►
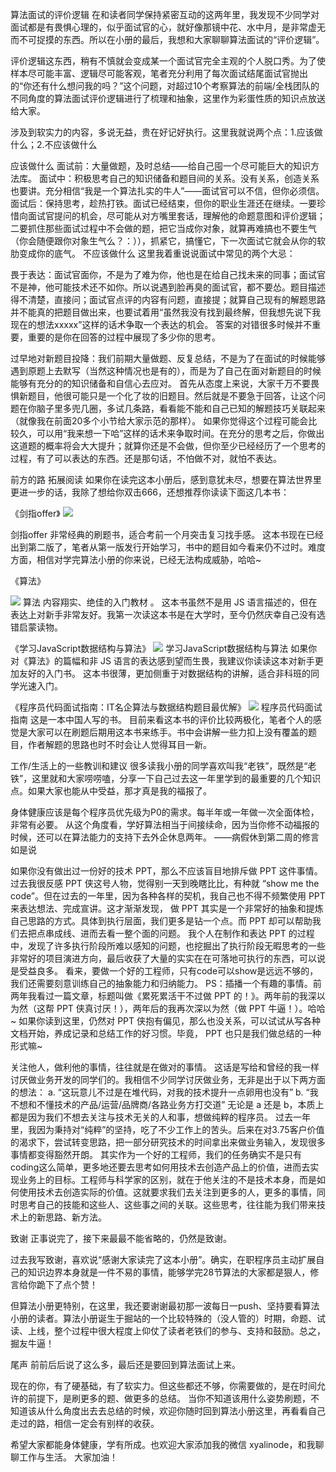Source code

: 算法面试的评价逻辑
在和读者同学保持紧密互动的这两年里，我发现不少同学对面试都是有畏惧心理的，似乎面试官的心，就好像那镜中花、水中月，是非常虚无而不可捉摸的东西。所以在小册的最后，我想和大家聊聊算法面试的“评价逻辑”。

评价逻辑这东西，稍有不慎就会变成某一个面试官完全主观的个人脱口秀。为了使样本尽可能丰富、逻辑尽可能客观，笔者充分利用了每次面试结尾面试官抛出的“你还有什么想问我的吗？”这个问题，对超过10个考察算法的前端/全栈团队的不同角度的算法面试评价逻辑进行了梳理和抽象，这里作为彩蛋性质的知识点放送给大家。

涉及到软实力的内容，多说无益，贵在好记好执行。这里我就说两个点：1.应该做什么；2.不应该做什么

应该做什么
面试前：大量做题，及时总结——给自己囤一个尽可能巨大的知识方法库。
面试中：积极思考自己的知识储备和题目间的关系。没有关系，创造关系也要讲。充分相信“我是一个算法扎实的牛人”——面试官可以不信，但你必须信。
面试后：保持思考，趁热打铁。面试已经结束，但你的职业生涯还在继续。一要珍惜向面试官提问的机会，尽可能从对方嘴里套话，理解他的命题意图和评价逻辑；二要抓住那些面试过程中不会做的题，把它当成你对象，就算再难搞也不要生气（你会随便跟你对象生气么？：）），抓紧它，搞懂它，下一次面试它就会从你的软肋变成你的底气。
不应该做什么
这里我着重说说面试中常见的两个大忌：

畏于表达：面试官面你，不是为了难为你，他也是在给自己找未来的同事；面试官不是神，他可能技术还不如你。所以说遇到脸再臭的面试官，都不要怂。题目描述得不清楚，直接问；面试官点评的内容有问题，直接提；就算自己现有的解题思路并不能真的把题目做出来，也要试着用“虽然我没有找到最终解，但我想先说下我现在的想法xxxxx”这样的话术争取一个表达的机会。
答案的对错很多时候并不重要，重要的是你在回答的过程中展现了多少你的思考。

过早地对新题目投降：我们前期大量做题、反复总结，不是为了在面试的时候能够遇到原题上去默写（当然这种情况也是有的），而是为了自己在面对新题目的时候能够有充分的的知识储备和自信心去应对。
首先从态度上来说，大家千万不要畏惧新题目，他很可能只是一个化了妆的旧题目。然后就是不要急于回答，让这个问题在你脑子里多兜几圈，多试几条路，看看能不能和自己已知的解题技巧关联起来（就像我在前面20多个小节给大家示范的那样）。
如果你觉得这个过程可能会比较久，可以用“我来想一下哈”这样的话术来争取时间。在充分的思考之后，你做出这道题的概率将会大大提升；就算你还是不会做，但你至少已经经历了一个思考的过程，有了可以表达的东西。还是那句话，不怕做不对，就怕不表达。

前方的路
拓展阅读
如果你在读完这本小册后，感到意犹未尽，想要在算法世界里更进一步的话，我除了想给你双击666，还想推荐你读读下面这几本书：

《剑指offer》
![](https://user-gold-cdn.xitu.io/2020/7/14/1734d1877df65409?imageView2/0/w/1280/h/960/format/webp/ignore-error/1)

剑指offer
非常经典的刷题书，适合考前一个月突击复习找手感。
这本书现在已经出到第二版了，笔者从第一版发行开始学习，书中的题目如今看来仍不过时。难度方面，相信对学完算法小册的你来说，已经无法构成威胁，哈哈~

《算法》

![](https://user-gold-cdn.xitu.io/2020/7/14/1734d1c832585f5d?imageView2/0/w/1280/h/960/format/webp/ignore-error/1)
算法
内容翔实、绝佳的入门教材 。
这本书虽然不是用 JS 语言描述的，但在表达上对新手非常友好。我第一次读这本书是在大学时，至今仍然庆幸自己没有选错启蒙读物。

《学习JavaScript数据结构与算法》
![](https://user-gold-cdn.xitu.io/2020/7/14/1734d2104945194f?imageView2/0/w/1280/h/960/format/webp/ignore-error/1)
学习JavaScript数据结构与算法
如果你对《算法》的篇幅和非 JS 语言的表达感到望而生畏，我建议你读读这本对新手更加友好的入门书。
这本书很薄，更加侧重于对数据结构的讲解，适合非科班的同学光速入门。

《程序员代码面试指南：IT名企算法与数据结构题目最优解》
![](https://user-gold-cdn.xitu.io/2020/7/14/1734d23217bbadc1?imageView2/0/w/1280/h/960/format/webp/ignore-error/1)
程序员代码面试指南
这是一本中国人写的书。
目前来看这本书的评价比较两极化，笔者个人的感觉是大家可以在刷题后期用这本书来练手。书中会讲解一些力扣上没有覆盖的题目，作者解题的思路也时不时会让人觉得耳目一新。

工作/生活上的一些教训和建议
很多读我小册的同学喜欢叫我“老铁”，既然是“老铁”，这里就和大家唠唠嗑，分享一下自己过去这一年里学到的最重要的几个知识点。如果大家也能从中受益，那才真是我的福报了。

身体健康应该是每个程序员优先级为P0的需求。每半年或一年做一次全面体检，非常有必要。
从这个角度看，学好算法相当于间接续命，因为当你修不动福报的时候，还可以在算法能力的支持下去外企休息两年。
——病假休到第二周的修言如是说

如果你没有做出过一份好的技术 PPT，那么不应该盲目地排斥做 PPT 这件事情。
过去我很反感 PPT 侠这号人物，觉得别一天到晚瞎比比，有种就 “show me the code”。但在过去的一年里，因为各种各样的契机，我自己也不得不频繁使用 PPT 来表达想法、完成宣讲。这才渐渐发现， 做 PPT 其实是一个非常好的抽象和提炼自己思路的方式。具体到执行层面，我们更多是钻一个点。而 PPT 却可以帮助我们去把点串成线、进而去看一整个面的问题。
我个人在制作和表达 PPT 的过程中，发现了许多执行阶段所难以感知的问题，也挖掘出了执行阶段无暇思考的一些非常好的项目演进方向，最后收获了大量的实实在在可落地可执行的东西，可以说是受益良多。
看来，要做一个好的工程师，只有code可以show是远远不够的，我们还需要刻意训练自己的抽象能力和归纳能力。
PS：插播一个有趣的事情。前两年我看过一篇文章，标题叫做《累死累活干不过做 PPT 的！》。两年前的我深以为然（这帮 PPT 侠真讨厌！），两年后的我再次深以为然（做 PPT 牛逼！）。哈哈~
如果你读到这里，仍然对 PPT 侠抱有偏见，那么也没关系，可以试试从写各种文档开始，养成记录和总结工作的好习惯。毕竟， PPT 也只是我们做总结的一种形式嘛~

关注他人，做利他的事情，往往就是在做对的事情。
这话是写给和曾经的我一样讨厌做业务开发的同学们的。我相信不少同学讨厌做业务，无非是出于以下两方面的想法：
a. “这玩意儿不过是在堆代码，对我的技术提升一点卵用也没有”
b. “我不想和不懂技术的产品/运营/品牌商/各路业务方打交道”
无论是 a 还是 b，本质上都是因为我们不想去关注与技术无关的人和事，想做纯粹的程序员。
过去一年里，我因为秉持对“纯粹”的坚持，吃了不少工作上的苦头。后来在对3.75客户价值的渴求下，尝试转变思路，把一部分研究技术的时间拿出来做业务输入，发现很多事情都变得豁然开朗。
其实作为一个好的工程师，我们的任务确实不是只有coding这么简单，更多地还要去思考如何用技术去创造产品上的价值，进而去实现业务上的目标。工程师与科学家的区别，就在于他关注的不是技术本身，而是如何使用技术去创造实际的价值。这就要求我们去关注到更多的人，更多的事情，同时思考自己的技能和这些人、这些事之间的关联。这些思考，往往能为我们带来技术上的新思路、新方法。

致谢
正事说完了，接下来最最不能省略的，仍然是致谢。

过去我写致谢，喜欢说“感谢大家读完了这本小册”。确实，在职程序员主动扩展自己的知识边界本身就是一件不易的事情，能够学完28节算法的大家都是狠人，修言给你跪下了点个赞！

但算法小册更特别，在这里，我还要谢谢最初那一波每日一push、坚持要看算法小册的读者。算法小册诞生于掘站的一个比较特殊的（没人管的）时期，命题、试读、上线，整个过程中很大程度上仰仗了读者老铁们的参与、支持和鼓励。总之，掘友牛逼！

尾声
前前后后说了这么多，最后还是要回到算法面试上来。

现在的你，有了硬基础，有了软实力。但这些都还不够，你需要做的，是在时间允许的前提下，是刷更多的题、做更多的总结。
当你不知道该用什么姿势刷题，不知道该从什么角度出去去总结的时候，欢迎你随时回到算法小册这里，再看看自己走过的路，相信一定会有别样的收获。

希望大家都能身体健康，学有所成。也欢迎大家添加我的微信 xyalinode，和我聊聊工作与生活。
大家加油！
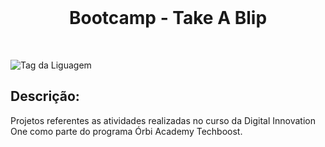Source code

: <div align=center>

<br>

# Bootcamp - Take A Blip
 
</div><br>


![Tag da Liguagem](https://img.shields.io/badge/Visual%20Studio%20Code-HTML%20%7C%20CSS%20%7C%20Javascript-orange)

## Descrição:

Projetos referentes as atividades realizadas no curso da Digital Innovation One como parte do programa Órbi Academy Techboost.

<br>
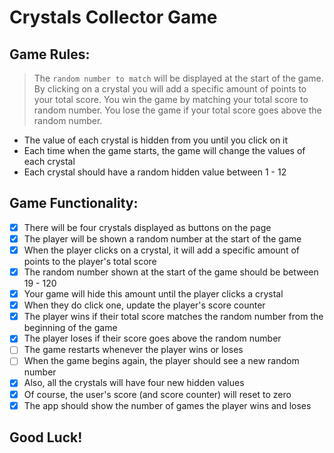 # Crystals Collector Game

## Game Rules:

   > The `random number to match` will be displayed at the start of the game. By clicking on a crystal you will add a specific amount of points to your total score. You win the game by matching your total score to random number. You lose the game if your total score goes above the random number.

   * The value of each crystal is hidden from you until you click on it
   * Each time when the game starts, the game will change the values of each crystal
   * Each crystal should have a random hidden value between 1 - 12

## Game Functionality:

   - [x] There will be four crystals displayed as buttons on the page
   - [x] The player will be shown a random number at the start of the game
   - [x] When the player clicks on a crystal, it will add a specific amount of points to the player's total score
   - [x] The random number shown at the start of the game should be between 19 - 120
   - [x] Your game will hide this amount until the player clicks a crystal
   - [x] When they do click one, update the player's score counter
   - [x] The player wins if their total score matches the random number from the beginning of the game
   - [x] The player loses if their score goes above the random number
   - [ ] The game restarts whenever the player wins or loses
   - [ ] When the game begins again, the player should see a new random number
   - [x] Also, all the crystals will have four new hidden values
   - [x] Of course, the user's score (and score counter) will reset to zero
   - [x] The app should show the number of games the player wins and loses

## Good Luck!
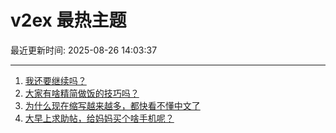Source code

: # v2ex 最热主题

最近更新时间: 2025-08-26 14:03:37

--- 
1. [我还要继续吗？](https://www.v2ex.com/t/1154890) 
2. [大家有啥精简做饭的技巧吗？](https://www.v2ex.com/t/1154894) 
3. [为什么现在缩写越来越多，都快看不懂中文了](https://www.v2ex.com/t/1154899) 
4. [大早上求助帖，给妈妈买个啥手机呢？](https://www.v2ex.com/t/1154908) 
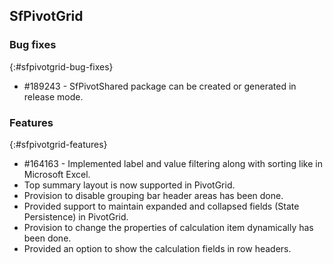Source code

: ## SfPivotGrid

### Bug fixes
{:#sfpivotgrid-bug-fixes}

*  \#189243 - SfPivotShared package can be created or generated in release mode.  

### Features
{:#sfpivotgrid-features}

*  \#164163 - Implemented label and value filtering along with sorting like in Microsoft Excel.
*  Top summary layout is now supported in PivotGrid. 
*  Provision to disable grouping bar header areas has been done. 
*  Provided support to maintain expanded and collapsed fields (State Persistence) in PivotGrid.
*  Provision to change the properties of calculation item dynamically has been done. 
*  Provided an option to show the calculation fields in row headers.
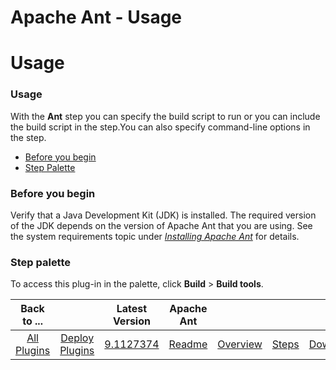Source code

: 
Apache Ant - Usage
==================

# Usage


### Usage




With the **Ant** step you can specify the build script to run or you can include the build script in the step.You can also specify command-line options in the step.

* [Before you begin](#before_you_begin)
* [Step Palette](#palette)


### **Before you begin**

Verify that a Java Development Kit (JDK) is installed. The required version of the JDK depends on the version of Apache Ant that you are using. See the system requirements topic under [*Installing Apache Ant*](http://ant.apache.org/manual/index.html) for details.


### **Step palette**

To access this plug-in in the palette, click **Build** > **Build tools**.


|Back to ...||Latest Version|Apache Ant ||||
| :---: | :---: | :---: | :---: | :---: | :---: | :---: |
|[All Plugins](../../index.md)|[Deploy Plugins](../README.md)|[9.1127374](https://raw.githubusercontent.com/UrbanCode/IBM-UCD-PLUGINS/main/files/Ant/ucd-Ant-9.1127374.zip)|[Readme](README.md)|[Overview](overview.md)|[Steps](steps.md)|[Downloads](downloads.md)|
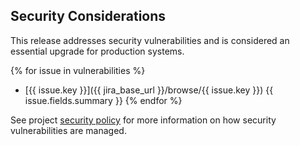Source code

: ## Security Considerations

This release addresses security vulnerabilities and is considered an essential upgrade for production systems.

{% for issue in vulnerabilities %}
* [{{ issue.key }}]({{ jira_base_url }}/browse/{{ issue.key }}) {{ issue.fields.summary }}
{% endfor %}

See project [security policy](https://github.com/geoserver/geoserver/blob/main/SECURITY.md) for more information on how security vulnerabilities are managed.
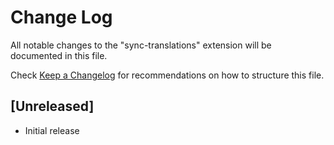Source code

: # Change Log
All notable changes to the "sync-translations" extension will be documented in this file.

Check [Keep a Changelog](http://keepachangelog.com/) for recommendations on how to structure this file.

## [Unreleased]
- Initial release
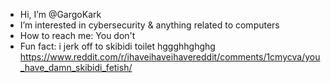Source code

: - Hi, I’m @GargoKark
- I’m interested in cybersecurity & anything related to computers 
- How to reach me: You don't
- Fun fact: i jerk off to skibidi toilet hggghhghghg
https://www.reddit.com/r/ihaveihaveihavereddit/comments/1cmycva/you_have_damn_skibidi_fetish/
<!---
GargoKark/GargoKark is a ✨ special ✨ repository because its `README.md` (this file) appears on your GitHub profile.
You can click the Preview link to take a look at your changes.
--->
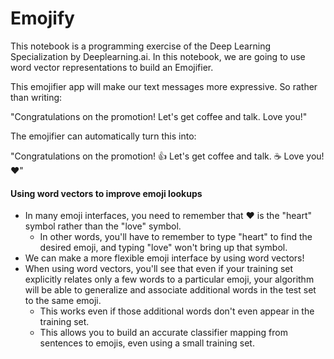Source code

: # Emojify

This notebook is a programming exercise of the Deep Learning Specialization by Deeplearning.ai. In this notebook, we are going to use word vector representations to build an Emojifier.

This emojifier app will make our text messages more expressive. So rather than writing:

&quot;Congratulations on the promotion! Let&#39;s get coffee and talk. Love you!&quot;

The emojifier can automatically turn this into:

&quot;Congratulations on the promotion! 👍 Let&#39;s get coffee and talk. ☕️ Love you! ❤️&quot;

#### Using word vectors to improve emoji lookups

- In many emoji interfaces, you need to remember that ❤️ is the &quot;heart&quot; symbol rather than the &quot;love&quot; symbol.
  - In other words, you&#39;ll have to remember to type &quot;heart&quot; to find the desired emoji, and typing &quot;love&quot; won&#39;t bring up that symbol.
- We can make a more flexible emoji interface by using word vectors!
- When using word vectors, you&#39;ll see that even if your training set explicitly relates only a few words to a particular emoji, your algorithm will be able to generalize and associate additional words in the test set to the same emoji.
  - This works even if those additional words don&#39;t even appear in the training set.
  - This allows you to build an accurate classifier mapping from sentences to emojis, even using a small training set.
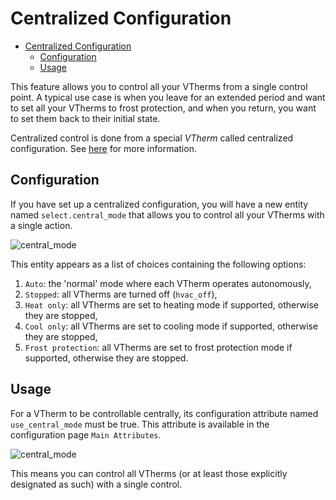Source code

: # Centralized Configuration

- [Centralized Configuration](#centralized-Configuration)
  - [Configuration](#configuration)
  - [Usage](#usage)

This feature allows you to control all your VTherms from a single control point.
A typical use case is when you leave for an extended period and want to set all your VTherms to frost protection, and when you return, you want to set them back to their initial state.

Centralized control is done from a special _VTherm_ called centralized configuration. See [here](creation.md#centralized-configuration) for more information.

## Configuration

If you have set up a centralized configuration, you will have a new entity named `select.central_mode` that allows you to control all your VTherms with a single action.

![central_mode](images/central-mode.png)

This entity appears as a list of choices containing the following options:
1. `Auto`: the 'normal' mode where each VTherm operates autonomously,
2. `Stopped`: all VTherms are turned off (`hvac_off`),
3. `Heat only`: all VTherms are set to heating mode if supported, otherwise they are stopped,
4. `Cool only`: all VTherms are set to cooling mode if supported, otherwise they are stopped,
5. `Frost protection`: all VTherms are set to frost protection mode if supported, otherwise they are stopped.

## Usage

For a VTherm to be controllable centrally, its configuration attribute named `use_central_mode` must be true. This attribute is available in the configuration page `Main Attributes`.

![central_mode](images/use-central-mode.png)

This means you can control all VTherms (or at least those explicitly designated as such) with a single control.
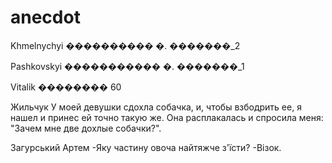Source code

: # anecdot

Khmelnychyi
���������� �.  �������_2

Pashkovskyi
����������� �. �������_1 

Vitalik
�������� 60

Жильчук
У моей девушки сдохла собачка, и,
чтобы взбодрить ее, я нашел и 
принес ей точно такую же. 
Она расплакалась и спросила меня:
"Зачем мне две дохлые собачки?".

Загурський Артем
-Яку частину овоча найтяжче з'їсти?
-Візок.
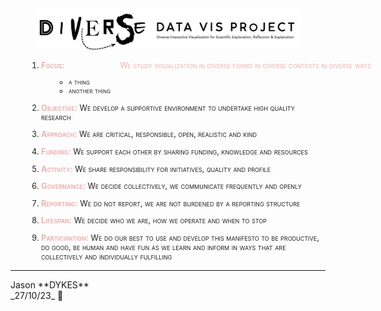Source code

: <link rel="stylesheet" type="text/css" href="../css/pages.css"/>

<style>
    .manifesto li {color:#202020; margin-left:2em; font-size:90%; font-variant-caps: small-caps}
    .manifesto li strong {color:#f0b0b0; }
    .manifesto li em {color:#f0b0b0; position: absolute; left:32em; font-style: normal}
    .jdSig {align:right; margin-right:3em}
    </style>

<div width="80%" style="padding-left:8%; padding-right:8%;  align:center"><img src="./img/diverseDataVis.png"/></div>

<div class="manifesto" markdown="1">

1. **Focus:** _We study visualization in diverse forms in diverse contexts in diverse ways_

   - a thing
   - another thing

2. **Objective:** We develop a supportive environment to undertake high quality research

3. **Approach:** We are critical, responsible, open, realistic and kind

4. **Funding:** We support each other by sharing funding, knowledge and resources

5. **Activity:** We share responsibility for initiatives, quality and profile

6. **Governance:** We decide collectively, we communicate frequently and openly

7. **Reporting:** We do not report, we are not burdened by a reporting structure

8. **Lifespan:** We decide who we are, how we operate and when to stop

9. **Participation:** We do our best to use and develop this manifesto to be productive, do good, be human and have fun as we learn and inform in ways that are collectively and individually fulfilling

</div>

---

<div class="jdSig" markdown="1">
Jason **DYKES**<br/>
_27/10/23_ 🐁
</div>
◄
ABOUT THIS EXERCISE: Lines that contain the string "those" should be copied from the material above.

TASK OUTPUT:
  - This works even if those additional words don&#39;t even appear in the training set.
This means you can control all VTherms (or at least those explicitly designated as such) with a single control.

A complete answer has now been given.